(Collected data)

<<<<

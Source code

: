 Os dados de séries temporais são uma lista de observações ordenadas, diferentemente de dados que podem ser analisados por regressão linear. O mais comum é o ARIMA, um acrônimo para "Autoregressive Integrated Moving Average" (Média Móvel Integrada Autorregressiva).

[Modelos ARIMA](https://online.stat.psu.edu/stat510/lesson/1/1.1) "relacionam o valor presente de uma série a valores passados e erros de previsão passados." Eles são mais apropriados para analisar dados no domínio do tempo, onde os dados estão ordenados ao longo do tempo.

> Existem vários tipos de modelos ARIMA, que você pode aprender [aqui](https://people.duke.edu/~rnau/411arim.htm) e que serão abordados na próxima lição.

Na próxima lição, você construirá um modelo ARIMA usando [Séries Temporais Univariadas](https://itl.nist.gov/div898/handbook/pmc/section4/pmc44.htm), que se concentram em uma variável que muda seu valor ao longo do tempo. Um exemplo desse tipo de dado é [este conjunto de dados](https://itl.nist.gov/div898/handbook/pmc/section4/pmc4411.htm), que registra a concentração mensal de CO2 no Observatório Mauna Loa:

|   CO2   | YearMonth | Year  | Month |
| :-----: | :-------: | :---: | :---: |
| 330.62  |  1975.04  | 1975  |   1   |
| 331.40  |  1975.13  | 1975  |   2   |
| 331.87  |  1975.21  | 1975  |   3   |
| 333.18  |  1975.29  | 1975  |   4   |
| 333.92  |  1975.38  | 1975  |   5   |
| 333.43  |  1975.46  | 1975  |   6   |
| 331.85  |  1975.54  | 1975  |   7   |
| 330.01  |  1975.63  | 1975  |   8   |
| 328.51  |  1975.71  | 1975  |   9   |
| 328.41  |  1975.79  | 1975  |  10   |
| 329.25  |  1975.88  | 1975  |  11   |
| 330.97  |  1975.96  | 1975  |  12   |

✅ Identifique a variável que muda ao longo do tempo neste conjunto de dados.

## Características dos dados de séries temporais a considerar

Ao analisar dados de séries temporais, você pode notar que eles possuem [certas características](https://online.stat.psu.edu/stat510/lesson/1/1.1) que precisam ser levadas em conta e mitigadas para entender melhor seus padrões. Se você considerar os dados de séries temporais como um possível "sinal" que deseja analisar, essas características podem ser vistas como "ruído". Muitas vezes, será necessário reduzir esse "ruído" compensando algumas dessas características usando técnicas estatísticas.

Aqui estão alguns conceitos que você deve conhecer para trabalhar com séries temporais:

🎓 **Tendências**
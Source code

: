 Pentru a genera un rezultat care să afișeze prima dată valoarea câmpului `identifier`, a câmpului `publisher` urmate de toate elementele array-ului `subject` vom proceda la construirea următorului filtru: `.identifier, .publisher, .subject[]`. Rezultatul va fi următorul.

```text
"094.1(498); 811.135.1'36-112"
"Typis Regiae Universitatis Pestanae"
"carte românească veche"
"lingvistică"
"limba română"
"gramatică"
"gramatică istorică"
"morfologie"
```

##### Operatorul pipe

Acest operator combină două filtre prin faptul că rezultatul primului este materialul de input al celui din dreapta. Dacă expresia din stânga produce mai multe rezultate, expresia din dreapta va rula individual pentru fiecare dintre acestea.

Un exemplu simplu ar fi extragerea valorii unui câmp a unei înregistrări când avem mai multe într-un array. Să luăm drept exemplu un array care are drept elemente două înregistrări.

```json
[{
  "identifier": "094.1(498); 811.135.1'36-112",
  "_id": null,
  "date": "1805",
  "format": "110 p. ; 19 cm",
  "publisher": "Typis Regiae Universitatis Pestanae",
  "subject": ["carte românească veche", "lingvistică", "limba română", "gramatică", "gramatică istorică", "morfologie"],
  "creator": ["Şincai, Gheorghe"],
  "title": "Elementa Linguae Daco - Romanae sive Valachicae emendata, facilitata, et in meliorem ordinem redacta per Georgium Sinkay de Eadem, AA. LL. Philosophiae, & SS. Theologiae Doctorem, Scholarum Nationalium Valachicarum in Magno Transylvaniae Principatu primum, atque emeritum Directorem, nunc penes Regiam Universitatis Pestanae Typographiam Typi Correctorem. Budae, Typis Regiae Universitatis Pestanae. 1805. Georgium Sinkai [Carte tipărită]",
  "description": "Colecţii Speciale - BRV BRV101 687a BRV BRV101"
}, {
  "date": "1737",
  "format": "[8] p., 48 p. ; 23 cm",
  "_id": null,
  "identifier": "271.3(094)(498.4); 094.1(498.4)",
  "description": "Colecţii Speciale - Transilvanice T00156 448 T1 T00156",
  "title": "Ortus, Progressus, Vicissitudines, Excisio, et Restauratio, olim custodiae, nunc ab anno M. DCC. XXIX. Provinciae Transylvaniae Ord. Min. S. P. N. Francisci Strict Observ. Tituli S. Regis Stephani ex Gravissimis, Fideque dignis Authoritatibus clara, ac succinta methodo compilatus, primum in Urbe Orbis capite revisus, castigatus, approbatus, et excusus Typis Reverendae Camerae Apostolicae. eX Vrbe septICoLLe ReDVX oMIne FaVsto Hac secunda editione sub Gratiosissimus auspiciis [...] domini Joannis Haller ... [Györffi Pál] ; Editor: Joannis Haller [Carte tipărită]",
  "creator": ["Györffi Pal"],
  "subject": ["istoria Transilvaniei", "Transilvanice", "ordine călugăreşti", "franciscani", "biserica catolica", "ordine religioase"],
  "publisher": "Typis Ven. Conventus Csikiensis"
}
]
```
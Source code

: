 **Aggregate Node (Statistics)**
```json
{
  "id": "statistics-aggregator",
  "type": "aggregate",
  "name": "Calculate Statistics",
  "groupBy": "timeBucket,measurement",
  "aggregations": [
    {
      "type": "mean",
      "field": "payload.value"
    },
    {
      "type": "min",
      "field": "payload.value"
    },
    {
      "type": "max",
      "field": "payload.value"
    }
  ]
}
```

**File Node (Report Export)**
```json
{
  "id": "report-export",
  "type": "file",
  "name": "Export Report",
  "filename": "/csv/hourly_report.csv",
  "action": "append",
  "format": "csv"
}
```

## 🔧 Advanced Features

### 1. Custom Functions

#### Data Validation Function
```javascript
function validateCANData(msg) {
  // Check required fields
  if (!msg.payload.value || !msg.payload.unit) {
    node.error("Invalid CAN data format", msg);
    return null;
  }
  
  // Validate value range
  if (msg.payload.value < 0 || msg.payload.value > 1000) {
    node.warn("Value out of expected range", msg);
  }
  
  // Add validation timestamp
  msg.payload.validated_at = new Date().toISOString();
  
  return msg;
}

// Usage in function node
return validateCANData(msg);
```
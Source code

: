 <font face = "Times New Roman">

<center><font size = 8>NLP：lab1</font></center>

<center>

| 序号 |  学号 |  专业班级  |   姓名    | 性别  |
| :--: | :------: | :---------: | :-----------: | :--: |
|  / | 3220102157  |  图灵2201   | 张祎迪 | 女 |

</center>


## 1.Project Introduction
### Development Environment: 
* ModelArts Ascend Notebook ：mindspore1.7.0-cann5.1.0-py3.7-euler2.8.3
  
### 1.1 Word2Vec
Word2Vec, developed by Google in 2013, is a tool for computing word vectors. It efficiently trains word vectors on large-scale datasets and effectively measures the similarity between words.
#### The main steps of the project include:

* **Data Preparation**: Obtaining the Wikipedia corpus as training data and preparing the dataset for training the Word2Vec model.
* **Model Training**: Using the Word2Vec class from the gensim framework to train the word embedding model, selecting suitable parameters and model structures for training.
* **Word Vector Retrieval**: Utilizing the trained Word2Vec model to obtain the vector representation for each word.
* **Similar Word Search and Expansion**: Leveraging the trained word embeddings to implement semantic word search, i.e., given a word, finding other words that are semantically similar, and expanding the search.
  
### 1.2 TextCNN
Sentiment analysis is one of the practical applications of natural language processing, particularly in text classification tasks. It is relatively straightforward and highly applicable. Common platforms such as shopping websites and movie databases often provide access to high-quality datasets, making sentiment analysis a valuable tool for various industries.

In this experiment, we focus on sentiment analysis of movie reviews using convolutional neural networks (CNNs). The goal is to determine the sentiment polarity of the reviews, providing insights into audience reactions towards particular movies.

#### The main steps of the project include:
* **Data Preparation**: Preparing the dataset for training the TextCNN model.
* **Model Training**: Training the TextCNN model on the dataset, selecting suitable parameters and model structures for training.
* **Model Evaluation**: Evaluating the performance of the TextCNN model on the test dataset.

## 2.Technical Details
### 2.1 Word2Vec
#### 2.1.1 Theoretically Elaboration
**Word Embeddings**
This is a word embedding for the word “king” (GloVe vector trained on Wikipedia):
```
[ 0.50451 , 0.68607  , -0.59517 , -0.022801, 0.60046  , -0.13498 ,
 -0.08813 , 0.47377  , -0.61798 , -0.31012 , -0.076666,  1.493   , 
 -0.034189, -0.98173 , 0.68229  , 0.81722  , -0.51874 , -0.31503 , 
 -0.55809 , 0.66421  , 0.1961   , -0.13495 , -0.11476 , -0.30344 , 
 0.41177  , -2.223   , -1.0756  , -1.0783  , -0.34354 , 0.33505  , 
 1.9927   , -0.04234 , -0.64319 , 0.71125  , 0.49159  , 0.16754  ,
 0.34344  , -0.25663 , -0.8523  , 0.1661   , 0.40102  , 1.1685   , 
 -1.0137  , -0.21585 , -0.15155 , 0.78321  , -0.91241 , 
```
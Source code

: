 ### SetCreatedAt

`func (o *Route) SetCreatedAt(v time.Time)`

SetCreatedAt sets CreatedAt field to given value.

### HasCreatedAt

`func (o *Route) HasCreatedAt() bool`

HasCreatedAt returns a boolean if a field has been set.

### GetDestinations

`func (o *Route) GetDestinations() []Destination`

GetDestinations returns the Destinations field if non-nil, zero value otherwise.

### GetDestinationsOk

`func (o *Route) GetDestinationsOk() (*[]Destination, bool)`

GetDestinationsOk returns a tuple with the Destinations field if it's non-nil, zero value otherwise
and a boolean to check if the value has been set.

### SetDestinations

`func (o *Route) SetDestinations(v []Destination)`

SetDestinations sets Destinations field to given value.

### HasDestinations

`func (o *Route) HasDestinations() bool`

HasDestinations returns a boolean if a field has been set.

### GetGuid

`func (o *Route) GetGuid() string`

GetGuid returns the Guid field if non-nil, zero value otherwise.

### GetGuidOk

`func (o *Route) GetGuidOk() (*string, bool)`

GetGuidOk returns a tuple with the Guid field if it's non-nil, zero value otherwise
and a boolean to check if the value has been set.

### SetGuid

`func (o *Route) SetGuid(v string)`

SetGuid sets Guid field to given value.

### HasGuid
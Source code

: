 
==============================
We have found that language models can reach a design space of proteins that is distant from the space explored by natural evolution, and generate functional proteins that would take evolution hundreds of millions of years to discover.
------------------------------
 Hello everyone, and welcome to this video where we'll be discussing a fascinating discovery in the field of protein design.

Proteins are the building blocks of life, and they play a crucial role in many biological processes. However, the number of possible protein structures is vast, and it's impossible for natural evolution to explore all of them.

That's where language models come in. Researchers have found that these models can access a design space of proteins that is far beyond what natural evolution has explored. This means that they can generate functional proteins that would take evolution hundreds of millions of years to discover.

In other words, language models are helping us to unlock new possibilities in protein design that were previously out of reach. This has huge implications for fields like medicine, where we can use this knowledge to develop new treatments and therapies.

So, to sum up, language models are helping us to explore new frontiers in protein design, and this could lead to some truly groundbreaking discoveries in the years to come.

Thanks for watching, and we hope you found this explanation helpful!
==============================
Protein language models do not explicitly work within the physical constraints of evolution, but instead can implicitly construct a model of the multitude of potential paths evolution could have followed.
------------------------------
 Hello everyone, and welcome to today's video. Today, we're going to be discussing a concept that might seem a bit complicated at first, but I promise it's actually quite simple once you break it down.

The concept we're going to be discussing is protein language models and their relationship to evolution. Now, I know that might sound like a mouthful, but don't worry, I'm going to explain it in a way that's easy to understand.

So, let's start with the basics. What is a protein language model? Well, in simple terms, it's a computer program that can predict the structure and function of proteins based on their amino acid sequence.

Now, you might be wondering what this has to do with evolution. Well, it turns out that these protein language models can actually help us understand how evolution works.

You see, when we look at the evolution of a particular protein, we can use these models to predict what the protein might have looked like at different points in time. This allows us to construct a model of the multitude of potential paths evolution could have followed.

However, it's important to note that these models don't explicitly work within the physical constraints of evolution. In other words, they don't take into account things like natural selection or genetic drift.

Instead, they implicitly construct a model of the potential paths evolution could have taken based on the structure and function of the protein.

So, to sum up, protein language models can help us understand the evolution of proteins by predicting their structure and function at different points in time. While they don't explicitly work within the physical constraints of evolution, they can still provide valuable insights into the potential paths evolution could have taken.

>>>>

> **TASK INSTRUCTIONS**
For each line above that carries the word "video", copy it out.

> **WORKED SOLUTION**
 Hello everyone, and welcome to this video where we'll be discussing a fascinating discovery in the field of protein design.
 Hello everyone, and welcome to today's video. Today, we're going to be discussing a concept that might seem a bit complicated at first, but I promise it's actually quite simple once you break it down.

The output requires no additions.